Bryson Waind loves the Niagara Region
Published: Tuesday, September 30, 2008
Updated: Thursday, July 5, 2012 15:07
St. Catharines' musician Bryson Waind has some big plans.
"I'm going to talk to [Daniel] Lanois on Thursday," he says with a smile, "and see if he can cook something up."
Waind, a folk singer/songwriter, has long been performing around St. Catharines and the Niagara Region, but only recently recorded and released his first album, the aptly titled Live at Pan.
The album, which is sitting at number four on the CFBU charts, is a collection of Waind's material and a Gram Parsons' cover, recorded live at Pan Cafe in St. Catharines. The 13 songs capture the artist's strong songwriting chops while sticking true to the folk aesthetic.
"The sound of the room was instantly appealing at Pan," said Waind. "The first song I played there while we were getting set up I just knew this was the place to do a live album, it's perfect."
Where most musicians pony up thousands of dollars to rent a studio, Waind consciously chose to record his album live, capturing the nuances that come with being a performer. No live performance is ever without fault, and Waind's record is no different; however, these little nuances lend themselves to the vibe of the album: the listener no longer feels like they are listening to something that has had label-heads pumping money behind it, but rather a friend performing in their living room.

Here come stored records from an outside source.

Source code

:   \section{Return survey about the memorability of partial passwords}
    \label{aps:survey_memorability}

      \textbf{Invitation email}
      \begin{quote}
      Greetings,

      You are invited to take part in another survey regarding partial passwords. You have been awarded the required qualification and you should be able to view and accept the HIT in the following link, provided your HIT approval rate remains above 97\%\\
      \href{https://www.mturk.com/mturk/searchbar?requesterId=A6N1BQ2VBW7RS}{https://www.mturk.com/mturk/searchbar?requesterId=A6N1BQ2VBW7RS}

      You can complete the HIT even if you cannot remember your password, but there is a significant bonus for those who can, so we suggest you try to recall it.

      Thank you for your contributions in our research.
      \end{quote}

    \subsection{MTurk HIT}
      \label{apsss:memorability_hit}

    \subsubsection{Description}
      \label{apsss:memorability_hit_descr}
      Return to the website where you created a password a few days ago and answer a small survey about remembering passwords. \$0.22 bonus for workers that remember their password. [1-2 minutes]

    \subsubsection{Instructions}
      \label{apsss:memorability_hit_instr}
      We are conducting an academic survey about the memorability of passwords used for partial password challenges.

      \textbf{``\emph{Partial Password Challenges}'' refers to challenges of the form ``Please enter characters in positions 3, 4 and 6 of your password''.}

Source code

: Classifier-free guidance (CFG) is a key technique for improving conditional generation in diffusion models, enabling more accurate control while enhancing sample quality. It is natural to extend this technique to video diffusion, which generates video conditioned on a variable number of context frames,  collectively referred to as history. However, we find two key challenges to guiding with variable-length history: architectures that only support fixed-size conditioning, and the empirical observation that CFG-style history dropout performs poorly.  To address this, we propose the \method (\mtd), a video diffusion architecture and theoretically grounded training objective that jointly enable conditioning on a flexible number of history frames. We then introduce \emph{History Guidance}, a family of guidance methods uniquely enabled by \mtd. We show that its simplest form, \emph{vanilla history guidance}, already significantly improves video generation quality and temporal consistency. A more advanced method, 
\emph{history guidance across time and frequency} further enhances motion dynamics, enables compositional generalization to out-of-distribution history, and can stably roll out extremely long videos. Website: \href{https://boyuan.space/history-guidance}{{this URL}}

"I don't like the studio situation, not that I have a lot of experience with it," said Waind. "But what I have had, I just prefer to sing and play my songs. So you've got a lot of knob twiddling in the studio situation which never really appeals to me, I'm more of a go for it, just strum them out and sing them guy. It has that appeal to me, the straight-forwardness of it ... there's something about that. There's mistakes on there and when I listen to it they bother me, but at the same time, that's part of life. You can hear a Harley going through the first song, that's just the way a live album is."
Waind also hopes that this album will afford him the opportunity to extend beyond the Niagara Region. Having not had a physical release prior, Waind found it difficult to book gigs abroad, but hopes this furthers his chances.
"I felt fairly constrained by the fact that I didn't have a recorded product to use as the vehicle to get those gigs [outside Niagara]," said Waind. "I wouldn't say I'm as far along as I should be, but I'm working on those things. That's part of what getting this album together was about, getting these songs out beyond just people who already know what I sound like."
Having grown up in St. Catharines, Waind is proud to be from the region and his songs only further this notion. One of his main themes on these recordings is a sense of home, allowing for the settings of the songs to carry the story. Having spent some time in the early '90s in British Columbia "being a hippie", he is nothing now if not patriotic for the St. Catharines' scenery captured beautifully in songs like "Every Berry". He even refers to his recent performance at Montebello Park, as part of the Niagara Wine Festival, as a personal highlight.
"I like writing songs about home and the comforts of home," said Waind. "That's really where the strength of my folk aesthetic is. It's because I love being in this town. I just played at the park and that was like a musical dream. And I hope that I'll play at bigger venues someday, but this is our festival and our party, so it was like the best day of my life."
Waind is not a one-trick-act either. Along with writing songs for his own albums, he performs with The Second Cousins and is working on a bluegrass group. Among all this music, he still finds time to write short fiction nearly ever week for a local publication, something he claims has both positive and negative effects on his songwriting.
"It's completely different," he said. "One of the main differences is that with the fiction writing I do, I feel that there's a certain amount of time pressure to have it finished because I know it's wanted for publication. I'm always pushing to get that out. With songs, if I have a good idea or some kind of thematic idea that I think would work well with the song ... Sometimes they work well together, but [fiction] I'm driving all the time, and with songs I write them when they come to me."
Bryson Waind will be performing with The Second Cousins at the Merchant Ale House on Oct. 4.